↓↓↓
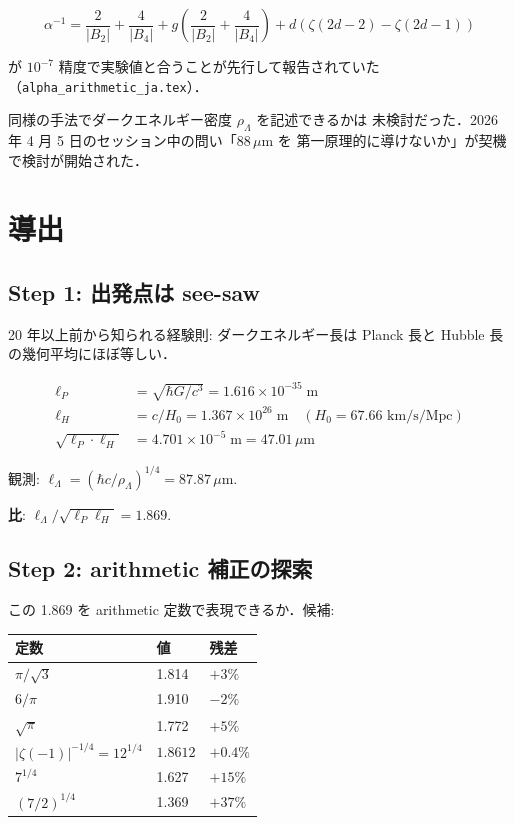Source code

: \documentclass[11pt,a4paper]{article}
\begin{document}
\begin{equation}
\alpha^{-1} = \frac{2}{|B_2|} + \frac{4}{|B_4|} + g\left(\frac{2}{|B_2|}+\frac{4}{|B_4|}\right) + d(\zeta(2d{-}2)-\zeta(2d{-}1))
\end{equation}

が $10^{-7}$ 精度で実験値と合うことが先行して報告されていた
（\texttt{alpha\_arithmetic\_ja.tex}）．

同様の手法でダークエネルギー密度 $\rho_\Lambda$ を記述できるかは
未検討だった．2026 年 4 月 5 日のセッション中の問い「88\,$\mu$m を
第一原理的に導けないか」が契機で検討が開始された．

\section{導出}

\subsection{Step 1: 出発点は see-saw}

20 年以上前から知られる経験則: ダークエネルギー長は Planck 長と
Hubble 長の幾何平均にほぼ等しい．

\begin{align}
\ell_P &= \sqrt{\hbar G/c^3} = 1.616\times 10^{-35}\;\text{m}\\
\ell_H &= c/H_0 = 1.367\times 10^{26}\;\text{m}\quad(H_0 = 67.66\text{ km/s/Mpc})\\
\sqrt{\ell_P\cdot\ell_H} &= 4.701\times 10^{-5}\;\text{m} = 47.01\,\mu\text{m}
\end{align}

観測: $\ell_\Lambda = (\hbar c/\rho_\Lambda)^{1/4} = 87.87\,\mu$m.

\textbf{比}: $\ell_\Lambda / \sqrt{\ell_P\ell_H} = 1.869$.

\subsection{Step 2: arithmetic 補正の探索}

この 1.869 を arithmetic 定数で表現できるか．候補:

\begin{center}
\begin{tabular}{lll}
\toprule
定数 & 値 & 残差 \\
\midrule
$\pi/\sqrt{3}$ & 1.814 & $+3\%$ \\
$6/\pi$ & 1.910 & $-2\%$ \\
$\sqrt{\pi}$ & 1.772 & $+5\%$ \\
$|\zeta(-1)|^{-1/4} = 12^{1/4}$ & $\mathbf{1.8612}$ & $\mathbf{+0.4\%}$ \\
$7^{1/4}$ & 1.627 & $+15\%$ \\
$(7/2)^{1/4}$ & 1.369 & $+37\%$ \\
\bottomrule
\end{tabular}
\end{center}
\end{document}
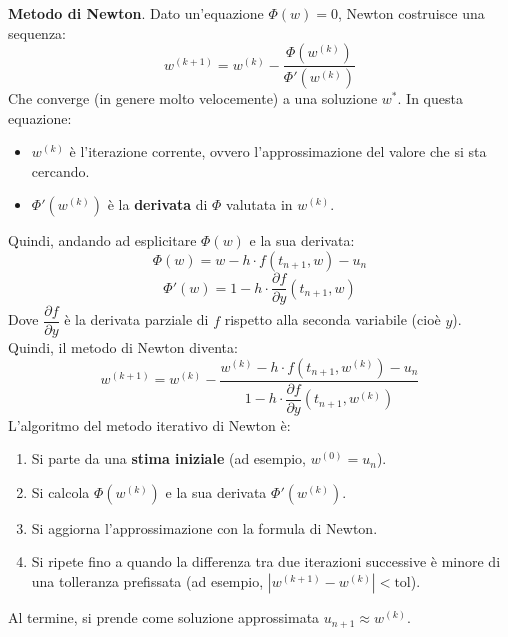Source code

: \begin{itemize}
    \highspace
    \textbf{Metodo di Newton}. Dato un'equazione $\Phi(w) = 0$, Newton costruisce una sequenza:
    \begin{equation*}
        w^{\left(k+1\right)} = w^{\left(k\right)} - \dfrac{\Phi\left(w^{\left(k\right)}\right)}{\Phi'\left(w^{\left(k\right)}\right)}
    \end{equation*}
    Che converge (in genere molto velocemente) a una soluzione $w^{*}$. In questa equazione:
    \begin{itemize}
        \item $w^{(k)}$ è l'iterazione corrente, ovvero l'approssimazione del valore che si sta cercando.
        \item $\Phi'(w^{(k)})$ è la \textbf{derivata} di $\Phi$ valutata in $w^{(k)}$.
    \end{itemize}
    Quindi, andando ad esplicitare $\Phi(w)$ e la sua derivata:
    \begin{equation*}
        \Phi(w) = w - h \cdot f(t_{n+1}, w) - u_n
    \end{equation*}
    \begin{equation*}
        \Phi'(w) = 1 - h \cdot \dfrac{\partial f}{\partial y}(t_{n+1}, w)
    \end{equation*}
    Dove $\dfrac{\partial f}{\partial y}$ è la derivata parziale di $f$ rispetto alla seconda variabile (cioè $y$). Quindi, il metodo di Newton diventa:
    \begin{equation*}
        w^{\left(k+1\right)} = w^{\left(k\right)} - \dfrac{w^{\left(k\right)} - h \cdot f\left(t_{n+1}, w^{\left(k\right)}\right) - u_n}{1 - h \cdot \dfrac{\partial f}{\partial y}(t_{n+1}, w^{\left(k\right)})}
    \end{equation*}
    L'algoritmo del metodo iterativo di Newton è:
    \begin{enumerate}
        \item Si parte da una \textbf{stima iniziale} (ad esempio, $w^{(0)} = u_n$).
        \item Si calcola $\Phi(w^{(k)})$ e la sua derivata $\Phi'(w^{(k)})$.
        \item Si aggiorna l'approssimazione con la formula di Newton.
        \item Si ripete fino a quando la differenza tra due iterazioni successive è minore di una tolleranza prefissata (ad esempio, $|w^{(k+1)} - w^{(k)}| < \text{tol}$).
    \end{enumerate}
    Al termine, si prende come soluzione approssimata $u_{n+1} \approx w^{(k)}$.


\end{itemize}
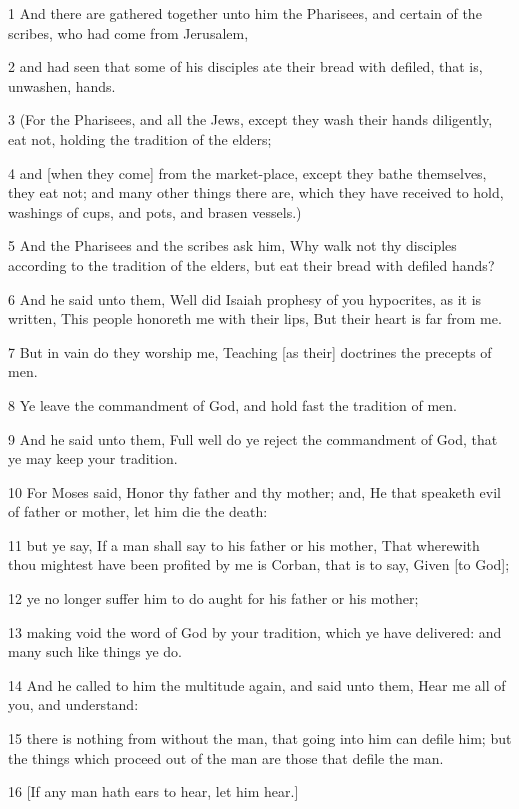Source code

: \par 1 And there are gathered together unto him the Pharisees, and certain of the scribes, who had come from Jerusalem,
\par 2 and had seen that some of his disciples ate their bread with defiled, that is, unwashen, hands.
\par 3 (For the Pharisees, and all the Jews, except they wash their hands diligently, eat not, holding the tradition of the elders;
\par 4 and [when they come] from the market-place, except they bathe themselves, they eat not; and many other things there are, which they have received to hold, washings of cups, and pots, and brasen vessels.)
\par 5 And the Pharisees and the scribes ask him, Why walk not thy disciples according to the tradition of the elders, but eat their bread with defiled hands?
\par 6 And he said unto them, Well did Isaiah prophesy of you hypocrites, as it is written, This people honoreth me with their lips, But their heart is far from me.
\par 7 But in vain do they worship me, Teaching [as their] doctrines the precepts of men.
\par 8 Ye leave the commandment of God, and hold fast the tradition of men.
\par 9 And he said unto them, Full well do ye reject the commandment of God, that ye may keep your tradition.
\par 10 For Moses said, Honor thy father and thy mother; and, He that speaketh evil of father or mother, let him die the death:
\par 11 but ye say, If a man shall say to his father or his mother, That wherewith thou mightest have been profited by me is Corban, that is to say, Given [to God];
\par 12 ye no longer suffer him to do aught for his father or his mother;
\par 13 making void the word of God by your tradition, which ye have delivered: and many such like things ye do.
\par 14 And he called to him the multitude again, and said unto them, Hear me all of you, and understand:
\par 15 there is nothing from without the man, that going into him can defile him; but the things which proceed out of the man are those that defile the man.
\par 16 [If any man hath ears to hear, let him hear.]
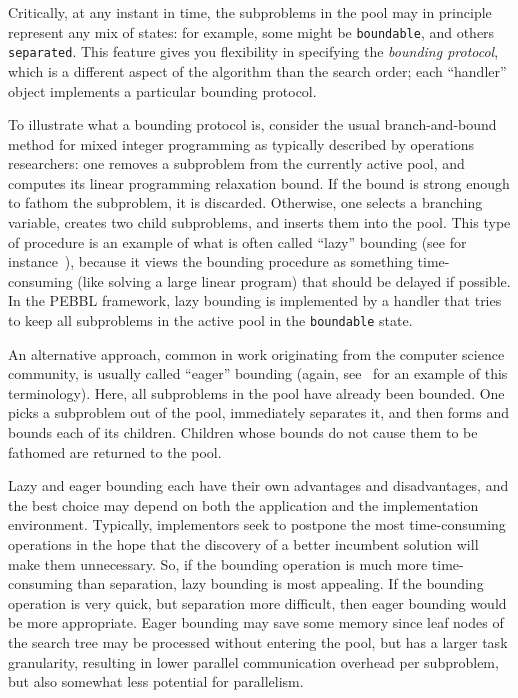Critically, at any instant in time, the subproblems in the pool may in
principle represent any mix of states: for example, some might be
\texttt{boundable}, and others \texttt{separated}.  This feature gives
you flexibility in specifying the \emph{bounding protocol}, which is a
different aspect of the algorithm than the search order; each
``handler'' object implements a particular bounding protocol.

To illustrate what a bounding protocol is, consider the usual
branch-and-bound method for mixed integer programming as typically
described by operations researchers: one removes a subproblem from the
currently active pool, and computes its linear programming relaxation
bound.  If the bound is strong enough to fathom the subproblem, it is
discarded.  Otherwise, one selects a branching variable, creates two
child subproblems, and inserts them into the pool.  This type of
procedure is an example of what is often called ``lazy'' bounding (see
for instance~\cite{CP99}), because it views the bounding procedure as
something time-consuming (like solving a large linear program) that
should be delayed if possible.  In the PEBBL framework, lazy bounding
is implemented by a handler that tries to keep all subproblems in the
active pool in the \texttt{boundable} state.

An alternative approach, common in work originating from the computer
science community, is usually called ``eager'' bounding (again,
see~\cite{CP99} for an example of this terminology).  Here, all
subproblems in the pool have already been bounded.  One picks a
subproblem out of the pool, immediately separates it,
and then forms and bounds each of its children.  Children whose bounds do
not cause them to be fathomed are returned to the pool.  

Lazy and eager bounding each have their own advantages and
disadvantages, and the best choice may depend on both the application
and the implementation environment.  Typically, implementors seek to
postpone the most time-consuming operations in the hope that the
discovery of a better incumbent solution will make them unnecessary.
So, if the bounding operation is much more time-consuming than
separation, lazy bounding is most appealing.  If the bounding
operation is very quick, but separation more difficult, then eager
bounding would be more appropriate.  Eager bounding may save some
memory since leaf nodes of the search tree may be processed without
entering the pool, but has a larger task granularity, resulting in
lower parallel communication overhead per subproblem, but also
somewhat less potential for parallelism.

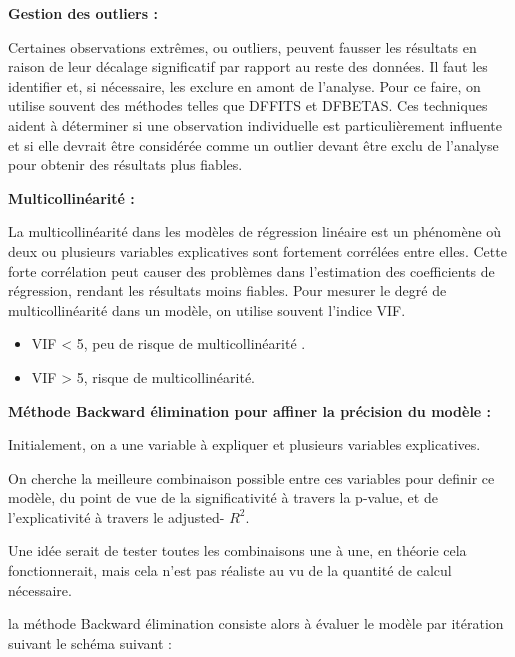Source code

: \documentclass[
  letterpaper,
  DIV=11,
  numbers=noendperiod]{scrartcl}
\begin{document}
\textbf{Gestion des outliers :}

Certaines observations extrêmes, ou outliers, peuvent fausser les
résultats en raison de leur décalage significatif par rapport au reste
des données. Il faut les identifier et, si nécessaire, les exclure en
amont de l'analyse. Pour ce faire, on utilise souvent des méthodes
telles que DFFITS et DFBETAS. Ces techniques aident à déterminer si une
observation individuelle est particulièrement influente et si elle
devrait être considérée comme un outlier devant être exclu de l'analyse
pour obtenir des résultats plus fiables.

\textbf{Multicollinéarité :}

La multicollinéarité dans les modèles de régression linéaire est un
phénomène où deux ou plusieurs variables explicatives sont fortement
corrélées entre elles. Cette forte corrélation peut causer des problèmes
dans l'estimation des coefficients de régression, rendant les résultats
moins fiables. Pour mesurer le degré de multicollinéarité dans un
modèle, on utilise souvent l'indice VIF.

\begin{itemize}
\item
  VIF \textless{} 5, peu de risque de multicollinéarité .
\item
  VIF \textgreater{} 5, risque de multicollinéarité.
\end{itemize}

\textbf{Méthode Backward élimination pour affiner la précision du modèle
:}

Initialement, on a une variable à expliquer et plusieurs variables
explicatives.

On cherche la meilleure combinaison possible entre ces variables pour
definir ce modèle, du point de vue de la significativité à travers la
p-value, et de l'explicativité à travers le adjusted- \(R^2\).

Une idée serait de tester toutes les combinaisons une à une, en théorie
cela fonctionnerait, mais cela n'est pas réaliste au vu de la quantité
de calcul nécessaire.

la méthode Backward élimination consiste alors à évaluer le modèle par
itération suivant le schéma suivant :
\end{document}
↑↑↑
The answer should be all lines from the entries above that hold the word "been".

\par 11 but ye say, If a man shall say to his father or his mother, That wherewith thou mightest have been profited by me is Corban, that is to say, Given [to God];
subproblems in the pool have already been bounded.  One picks a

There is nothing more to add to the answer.